Someone Tell NBC’s Brian Williams To Spend Some Of His $10 Million


NBC anchor Brian Williams makes $10 million a year, but because he’s “sensitive” to the nation’s economic woes, he’s having a hard time spending it.

He’s not going on vacation this year and he told MediaBistro:

“I’ve had no desire to walk into any store but a grocery store for months. It’s just not cool right now to be ostentatious. It doesn’t look right. It doesn’t feel right. It’s not very sensitive to all the suffering that’s happening.”

We all appreciate your sensitivity, Brian, but start spending please.

Need inspiration? Try reading “To Spend or to Save? Trick Question” from the New York Times.

The article explains something called the “paradox of thrift,” which is what we think Brian is suffering from. Basically, Brian and the rest of society are saving because they’re worried about the economy — and it’s killing the economy.

Brian? Please stop that. Start buying things that will help you save money later. Like maybe an Amazon Kindle if you’re a big reader. Solar panels on your vacation home would be good too.

Anyway, here are the first three paragraph from the Times article. Read them then click through to read the whole thing.

It’s your fault. Part of it is, anyway. You, the American consumer, spent too much money. You bought too much house, took on too much debt and generally lived beyond your means. Your free-spending ways helped cause the worst financial crisis since the Great Depression.

And now you’re going to have to do your part to end the crisis. How? By spending. Enough already with the saving that many of you have suddenly begun doing. This very moment, Congress and President Obama are preparing to send you a tax rebate, to inspire you to stimulate the economy. So go out and stimulate. Spend as if the future of your country depended on it.
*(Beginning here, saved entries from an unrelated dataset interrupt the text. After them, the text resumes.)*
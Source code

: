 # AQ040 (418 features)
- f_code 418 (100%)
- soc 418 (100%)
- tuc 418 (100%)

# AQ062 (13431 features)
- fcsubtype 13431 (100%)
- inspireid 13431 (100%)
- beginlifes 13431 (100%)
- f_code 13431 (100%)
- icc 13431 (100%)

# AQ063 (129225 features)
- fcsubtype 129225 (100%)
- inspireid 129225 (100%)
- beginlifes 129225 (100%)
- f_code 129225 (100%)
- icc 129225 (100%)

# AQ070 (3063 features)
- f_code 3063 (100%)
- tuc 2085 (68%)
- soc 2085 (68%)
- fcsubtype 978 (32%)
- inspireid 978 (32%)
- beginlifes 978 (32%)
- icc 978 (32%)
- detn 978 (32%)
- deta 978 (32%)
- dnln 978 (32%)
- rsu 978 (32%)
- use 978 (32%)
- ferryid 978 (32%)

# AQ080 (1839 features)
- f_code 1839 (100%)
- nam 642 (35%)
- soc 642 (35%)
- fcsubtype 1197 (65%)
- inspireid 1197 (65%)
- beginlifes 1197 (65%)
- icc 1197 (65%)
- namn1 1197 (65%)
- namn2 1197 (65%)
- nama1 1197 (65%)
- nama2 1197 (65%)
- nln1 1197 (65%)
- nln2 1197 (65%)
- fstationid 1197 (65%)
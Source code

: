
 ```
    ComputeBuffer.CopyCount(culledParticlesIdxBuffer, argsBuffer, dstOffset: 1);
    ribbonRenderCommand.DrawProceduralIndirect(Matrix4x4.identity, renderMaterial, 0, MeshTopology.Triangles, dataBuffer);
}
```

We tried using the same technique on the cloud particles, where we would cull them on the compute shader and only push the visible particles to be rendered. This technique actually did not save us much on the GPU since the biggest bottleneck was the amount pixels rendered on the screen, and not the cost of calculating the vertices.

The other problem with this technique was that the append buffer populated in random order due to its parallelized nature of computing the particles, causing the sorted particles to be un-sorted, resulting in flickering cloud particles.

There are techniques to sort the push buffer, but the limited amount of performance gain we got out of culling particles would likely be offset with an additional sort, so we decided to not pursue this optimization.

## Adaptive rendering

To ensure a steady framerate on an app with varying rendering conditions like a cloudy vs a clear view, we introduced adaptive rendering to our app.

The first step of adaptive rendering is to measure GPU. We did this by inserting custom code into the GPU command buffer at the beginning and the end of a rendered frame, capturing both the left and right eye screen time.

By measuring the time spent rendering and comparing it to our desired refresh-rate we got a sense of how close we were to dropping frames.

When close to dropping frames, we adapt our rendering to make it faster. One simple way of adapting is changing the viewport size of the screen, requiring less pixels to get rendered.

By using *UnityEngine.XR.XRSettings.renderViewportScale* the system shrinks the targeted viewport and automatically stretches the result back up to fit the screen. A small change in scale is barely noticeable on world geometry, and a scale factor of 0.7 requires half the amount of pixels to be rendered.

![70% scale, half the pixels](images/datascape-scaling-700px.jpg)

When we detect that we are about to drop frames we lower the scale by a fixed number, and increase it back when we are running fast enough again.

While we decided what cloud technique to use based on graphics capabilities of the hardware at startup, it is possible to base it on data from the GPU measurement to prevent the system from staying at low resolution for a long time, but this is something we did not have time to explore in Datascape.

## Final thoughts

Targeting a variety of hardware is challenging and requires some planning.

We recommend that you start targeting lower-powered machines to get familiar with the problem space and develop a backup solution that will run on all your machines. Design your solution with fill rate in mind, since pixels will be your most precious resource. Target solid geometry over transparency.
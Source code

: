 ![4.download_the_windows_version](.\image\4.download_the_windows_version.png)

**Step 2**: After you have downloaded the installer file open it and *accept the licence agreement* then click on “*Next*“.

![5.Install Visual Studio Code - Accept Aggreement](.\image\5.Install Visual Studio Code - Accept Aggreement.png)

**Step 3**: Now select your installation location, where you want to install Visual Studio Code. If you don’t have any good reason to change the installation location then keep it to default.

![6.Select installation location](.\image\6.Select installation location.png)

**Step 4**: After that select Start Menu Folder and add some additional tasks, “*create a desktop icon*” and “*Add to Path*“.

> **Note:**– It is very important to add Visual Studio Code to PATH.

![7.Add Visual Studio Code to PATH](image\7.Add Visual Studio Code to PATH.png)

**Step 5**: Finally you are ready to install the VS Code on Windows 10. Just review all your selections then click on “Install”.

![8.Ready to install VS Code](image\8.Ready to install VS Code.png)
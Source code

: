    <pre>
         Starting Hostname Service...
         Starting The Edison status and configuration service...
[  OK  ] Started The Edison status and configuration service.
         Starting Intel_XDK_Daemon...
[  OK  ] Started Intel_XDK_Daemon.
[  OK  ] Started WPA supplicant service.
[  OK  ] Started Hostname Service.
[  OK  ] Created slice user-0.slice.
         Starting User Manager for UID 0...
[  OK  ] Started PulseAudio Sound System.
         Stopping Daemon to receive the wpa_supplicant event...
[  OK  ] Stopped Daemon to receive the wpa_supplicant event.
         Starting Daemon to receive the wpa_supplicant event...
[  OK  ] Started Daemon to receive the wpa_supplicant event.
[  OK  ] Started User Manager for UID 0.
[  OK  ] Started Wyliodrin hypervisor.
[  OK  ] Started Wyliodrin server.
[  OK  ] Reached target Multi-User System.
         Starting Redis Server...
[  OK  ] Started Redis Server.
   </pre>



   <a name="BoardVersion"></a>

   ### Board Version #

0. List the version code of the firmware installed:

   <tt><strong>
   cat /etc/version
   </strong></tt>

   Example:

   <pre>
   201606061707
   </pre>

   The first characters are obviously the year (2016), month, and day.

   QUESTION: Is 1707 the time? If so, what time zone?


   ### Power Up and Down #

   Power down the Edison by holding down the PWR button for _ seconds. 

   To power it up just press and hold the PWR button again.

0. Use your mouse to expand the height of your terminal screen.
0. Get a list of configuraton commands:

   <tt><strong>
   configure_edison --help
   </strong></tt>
John Maynard Keynes, the great 20th-century economist, would have appreciated the apparent absurdity in these mixed messages. He coined a phrase, “the paradox of thrift,” to point out that what was rational for an individual during hard times — saving money — could be ruinous for an entire economy. Eventually, many of the savers may end up out of work because everyone else is saving, too. It’s enough to make you wonder what exactly you’re supposed to do.